■ Description of the task:
What lines of the listing include the string "Production"? Show them all.

■ Information provided:
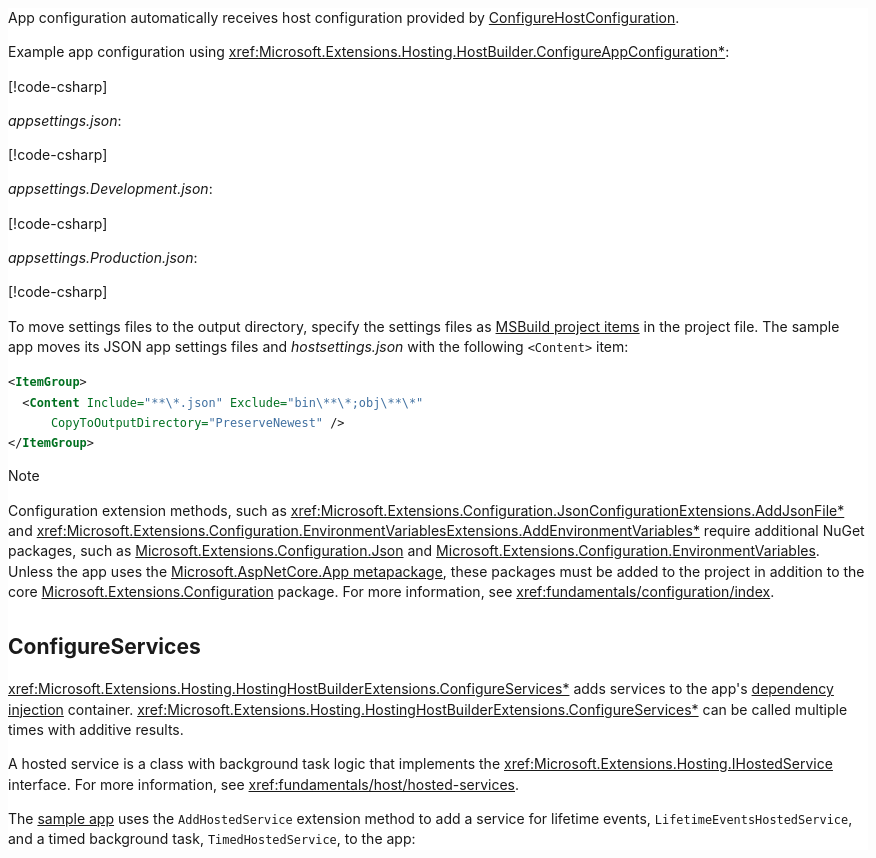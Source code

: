 App configuration automatically receives host configuration provided by [ConfigureHostConfiguration](#configurehostconfiguration).

Example app configuration using <xref:Microsoft.Extensions.Hosting.HostBuilder.ConfigureAppConfiguration*>:

[!code-csharp[](generic-host/samples-snapshot/2.x/GenericHostSample/Program.cs?name=snippet_ConfigureAppConfiguration)]

*appsettings.json*:

[!code-csharp[](generic-host/samples/2.x/GenericHostSample/appsettings.json)]

*appsettings.Development.json*:

[!code-csharp[](generic-host/samples/2.x/GenericHostSample/appsettings.Development.json)]

*appsettings.Production.json*:

[!code-csharp[](generic-host/samples/2.x/GenericHostSample/appsettings.Production.json)]

To move settings files to the output directory, specify the settings files as [MSBuild project items](/visualstudio/msbuild/common-msbuild-project-items) in the project file. The sample app moves its JSON app settings files and *hostsettings.json* with the following `<Content>` item:

```xml
<ItemGroup>
  <Content Include="**\*.json" Exclude="bin\**\*;obj\**\*" 
      CopyToOutputDirectory="PreserveNewest" />
</ItemGroup>
```

> [!NOTE]
> Configuration extension methods, such as <xref:Microsoft.Extensions.Configuration.JsonConfigurationExtensions.AddJsonFile*> and <xref:Microsoft.Extensions.Configuration.EnvironmentVariablesExtensions.AddEnvironmentVariables*> require additional NuGet packages, such as [Microsoft.Extensions.Configuration.Json](https://www.nuget.org/packages/Microsoft.Extensions.Configuration.Json) and [Microsoft.Extensions.Configuration.EnvironmentVariables](https://www.nuget.org/packages/Microsoft.Extensions.Configuration.EnvironmentVariables). Unless the app uses the [Microsoft.AspNetCore.App metapackage](xref:fundamentals/metapackage-app), these packages must be added to the project in addition to the core [Microsoft.Extensions.Configuration](https://www.nuget.org/packages/Microsoft.Extensions.Configuration) package. For more information, see <xref:fundamentals/configuration/index>.

## ConfigureServices

<xref:Microsoft.Extensions.Hosting.HostingHostBuilderExtensions.ConfigureServices*> adds services to the app's [dependency injection](xref:fundamentals/dependency-injection) container. <xref:Microsoft.Extensions.Hosting.HostingHostBuilderExtensions.ConfigureServices*> can be called multiple times with additive results.

A hosted service is a class with background task logic that implements the <xref:Microsoft.Extensions.Hosting.IHostedService> interface. For more information, see <xref:fundamentals/host/hosted-services>.

The [sample app](https://github.com/dotnet/AspNetCore.Docs/tree/master/aspnetcore/fundamentals/host/generic-host/samples/) uses the `AddHostedService` extension method to add a service for lifetime events, `LifetimeEventsHostedService`, and a timed background task, `TimedHostedService`, to the app:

■ Your solution:
*appsettings.Production.json*:
[!code-csharp[](generic-host/samples/2.x/GenericHostSample/appsettings.Production.json)]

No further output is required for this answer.